HOME » BERITA » GOFAR HILMAN, OTOVLOGGER PECINTA ALAM BUKTIKAN KETANGGUHAN HONDA CB150R DI BROMO

Gofar Hilman, Otovlogger Pecinta Alam Buktikan Ketangguhan Honda CB150R di Bromo

Pria kelahiran Jakarta 35 tahun ini merasakan sendiri keindahan alam Jawa Timur dan ketangguhan Honda CB150R Streefire terbaru. Ya, caranya ialah dengan berada di belakang kemudi alias mengendarai sendiri motor tersebut.

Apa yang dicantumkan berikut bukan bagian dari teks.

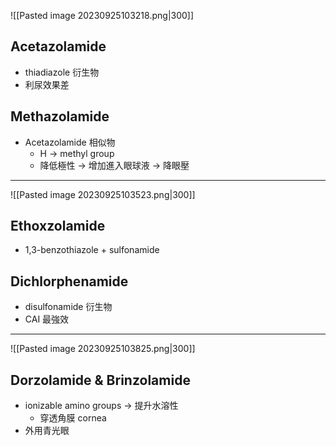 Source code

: 
![[Pasted image 20230925103218.png|300]]
## Acetazolamide
- thiadiazole 衍生物
- 利尿效果差
## Methazolamide
- Acetazolamide 相似物
	- H $\rightarrow$ methyl group
	- 降低極性 $\rightarrow$ 增加進入眼球液 $\rightarrow$ 降眼壓
---
![[Pasted image 20230925103523.png|300]]
## Ethoxzolamide
- 1,3-benzothiazole + sulfonamide
## Dichlorphenamide
- disulfonamide 衍生物
- CAI 最強效
---
![[Pasted image 20230925103825.png|300]]
## Dorzolamide & Brinzolamide
- ionizable amino groups $\rightarrow$ 提升水溶性
	- 穿透角膜 cornea
- 外用青光眼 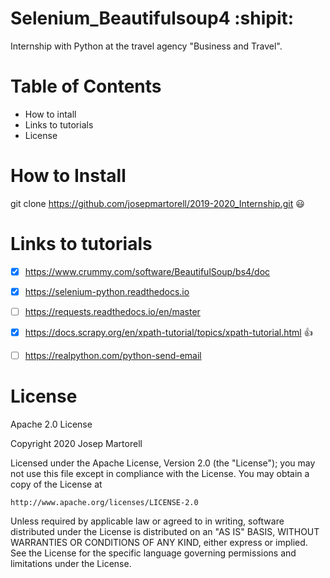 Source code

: # Selenium_Beautifulsoup4 :shipit:
Internship with Python at the travel agency "Business and Travel".


# Table of Contents

- How to intall
- Links to tutorials
- License


# How to Install

git clone https://github.com/josepmartorell/2019-2020_Internship.git :smiley:

 
# Links to tutorials

- [x] https://www.crummy.com/software/BeautifulSoup/bs4/doc
- [x] https://selenium-python.readthedocs.io
- [ ] https://requests.readthedocs.io/en/master
- [x] https://docs.scrapy.org/en/xpath-tutorial/topics/xpath-tutorial.html :+1:
- [ ] https://realpython.com/python-send-email


# License

Apache 2.0 License

Copyright 2020 Josep Martorell

Licensed under the Apache License, Version 2.0 (the "License");
you may not use this file except in compliance with the License.
You may obtain a copy of the License at

    http://www.apache.org/licenses/LICENSE-2.0

Unless required by applicable law or agreed to in writing, software
distributed under the License is distributed on an "AS IS" BASIS,
WITHOUT WARRANTIES OR CONDITIONS OF ANY KIND, either express or implied.
See the License for the specific language governing permissions and
limitations under the License.
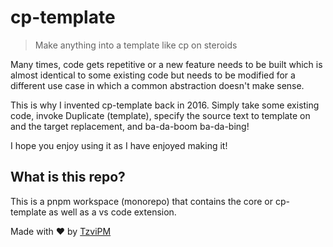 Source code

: # cp-template

> Make anything into a template like cp on steroids

Many times, code gets repetitive or a new feature needs to be built which is almost identical to some existing code but needs to be modified
for a different use case in which a common abstraction doesn't make sense.

This is why I invented cp-template back in 2016. Simply take some existing code, invoke Duplicate (template),
specify the source text to template on and the target replacement, and ba-da-boom ba-da-bing!

I hope you enjoy using it as I have enjoyed making it!

## What is this repo?

This is a pnpm workspace (monorepo) that contains the core or cp-template as well as a vs code extension.

Made with ❤️ by [TzviPM](https://www.tzvipm.dev)
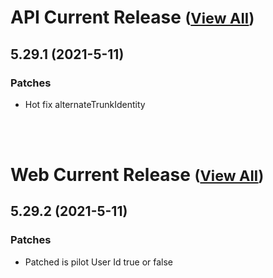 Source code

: 
# API Current Release <small>([View All](/API.md))</small>
## 5.29.1 (2021-5-11)
### Patches 

- Hot fix alternateTrunkIdentity

<br><br>
# Web Current Release <small>([View All](/Web.md))</small>
## 5.29.2 (2021-5-11)
### Patches 

- Patched is pilot User Id true or false

   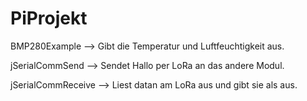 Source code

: # PiProjekt

BMP280Example --> Gibt die Temperatur und Luftfeuchtigkeit aus.

jSerialCommSend --> Sendet Hallo per LoRa an das andere Modul.

jSerialCommReceive --> Liest datan am LoRa aus und gibt sie als aus.
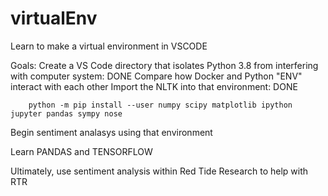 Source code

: # virtualEnv
Learn to make a virtual environment in VSCODE


Goals:
  Create a VS Code directory that isolates Python 3.8 from interfering with computer system: DONE
  Compare how Docker and Python "ENV" interact with each other
  Import the NLTK into that environment: DONE
  
        python -m pip install --user numpy scipy matplotlib ipython jupyter pandas sympy nose

  Begin sentiment analasys using that environment

  Learn PANDAS and TENSORFLOW
  
  
  Ultimately, use sentiment analysis within Red Tide Research to help with RTR
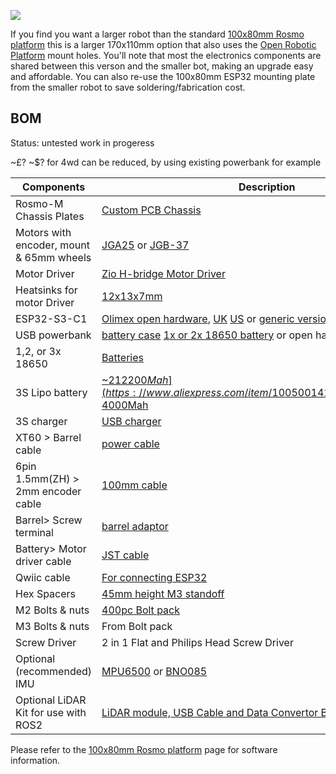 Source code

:
![](https://raw.githubusercontent.com/rosmo-robot/rosmo-robot.github.io/master/assets/img/larger.png)

If you find you want a larger robot than the standard [100x80mm Rosmo platform](https://rosmo-robot.github.io/) this is a larger 170x110mm option that also uses the [Open Robotic Platform](https://openroboticplatform.com/designrules) mount holes. You'll note that most the electronics components are shared between this verson and the smaller bot, making an upgrade easy and affordable. You can also re-use the 100x80mm ESP32 mounting plate from the smaller robot to save soldering/fabrication cost.

## BOM 

Status: untested work in progeress

~£? ~$? for 4wd can be reduced, by using existing powerbank for example

| Components                | Description                               | Quantity |
| ------------------------- | ----------------------------------------- | -------- |
|  Rosmo-M Chassis Plates | [Custom PCB Chassis](https://easyeda.com/editor#id=ea65fcc1c5d443ee8a35fa1d2a7fa09f)     | 5       |
| Motors with encoder, mount & 65mm wheels     | [JGA25](https://www.aliexpress.com/item/1005006213247803.html) or [JGB-37](https://www.aliexpress.com/item/1005006410464479.html)         |   4   |
| Motor Driver              | [Zio H-bridge Motor Driver](https://www.smart-prototyping.com/Zio-4-DC-Motor-Controller.html?search=motor)          | 1        |
| Heatsinks for motor Driver              | [12x13x7mm](https://www.aliexpress.com/item/1005005311716183.html)          | 2       |
|  ESP32-S3-C1              | [Olimex open hardware](https://www.olimex.com/Products/IoT/ESP32-S3/ESP32-S3-DevKit-Lipo/open-source-hardware), [UK](https://thepihut.com/products/olimex-esp32-s3-devkit-lipo-development-board) [US](https://www.digikey.com/en/products/detail/olimex-ltd/ESP32-S3-DEVKIT-LIPO-EA/22157950) or [generic version](https://www.aliexpress.com/item/1005006028969168.html)        | 1        |
| USB powerbank           |[ battery case](https://www.aliexpress.com/item/1005005637445437.html) [1x or 2x 18650 battery](https://s.click.aliexpress.com/e/_DnPRBEj) or open hardware [18650 battery](https://oshwlab.com/wagiminator/fp6277-power-bank)        | 1        |
| 1,2, or 3x 18650           |[Batteries](https://s.click.aliexpress.com/e/_DdfBurF)         | 1        |
| 3S Lipo battery  | [~$21 2200Mah](https://www.aliexpress.com/item/1005001419560964.html) or [~$38 4000Mah](https://www.aliexpress.com/item/1005004335619259.html)  | 1        |
| 3S charger         |[USB charger](https://www.aliexpress.com/item/1005003240894835.html)         | 1        |
| XT60 > Barrel cable       |[power cable](https://s.click.aliexpress.com/e/_DDVjyhr)         | 1        |
| 6pin 1.5mm(ZH) > 2mm encoder cable       |[100mm cable](https://vi.aliexpress.com/item/1005006309859339.html)         | 1        |
|  Barrel> Screw terminal      |[barrel adaptor](https://s.click.aliexpress.com/e/_DDVjyhr)         | 1        |
| Battery> Motor driver cable         |[JST cable](https://s.click.aliexpress.com/e/_DDYfp6H)         | 2       |
| Qwiic cable             | [For connecting ESP32](https://www.aliexpress.com/item/1005005796723171.html)                      | 1        |
| Hex Spacers               | [45mm height M3 standoff](https://www.aliexpress.com/item/32539100523.html)          | 1    |
| M2 Bolts & nuts           | [400pc Bolt pack](https://www.aliexpress.com/item/1005002046118328.html)                                          | 1      |
| M3 Bolts  & nuts          | From Bolt pack                                          | 10        |
| Screw Driver              | 2 in 1 Flat and Philips Head Screw Driver | 1 |
| Optional (recommended) IMU | [MPU6500](https://www.adafruit.com/product/3886) or [BNO085](https://www.adafruit.com/product/4754)                                     | 2        |
| Optional LiDAR Kit for use with ROS2 |  [LiDAR module, USB Cable and Data Convertor Box](https://www.amazon.co.uk/DTOF-D300-Distance-Obstacle-Education/dp/B0B1V8D36H/ref=sr_1_1?crid=2BSZJ4XVN2S12&keywords=ld19+lidar&qid=1707070916&sprefix=ld19+lidar%2Caps%2C254&sr=8-1) | 1 |

Please refer to the [100x80mm Rosmo platform](https://rosmo-robot.github.io/) page for software information.
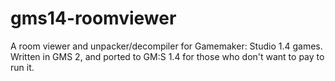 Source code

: # gms14-roomviewer
A room viewer and unpacker/decompiler for Gamemaker: Studio 1.4 games. Written in GMS 2, and ported to GM:S 1.4 for those who don't want to pay to run it.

Jum'at, 17 Agustus 2018 14:22 Editor : Cornelius Candra
Foto: Cornelius Candra

OTOSIA.COM - Beberapa waktu lalu, PT Astra Honda Motor (AHM) secara resmi merilis generasi terbaru dari Honda CB150R Streetfire. Naked-sportbike ini diklaim lebih sporty dan tangguh dari model sebelumnya.

Untuk membuktikan ketangguhannya, motor 150cc ini digeber dari MPM Sedati, Sidoarjo, Jawa Timur, ke Gunung Bromo. Selain itu, kegiatan ini juga dilakukan untuk memperingati Hari Ulang Tahun Kemerdekaan Republik Indonesia ke-73.

Dalam kegiatan bertajuk Honda CB150R Streetfire Convoy Merdeka Tampil Gagah Rayakan Kemerdekaan ini, AHM turut menggandeng otovlogger yang juga mencintai keindahan alam Indonesia, Gofar Hilman.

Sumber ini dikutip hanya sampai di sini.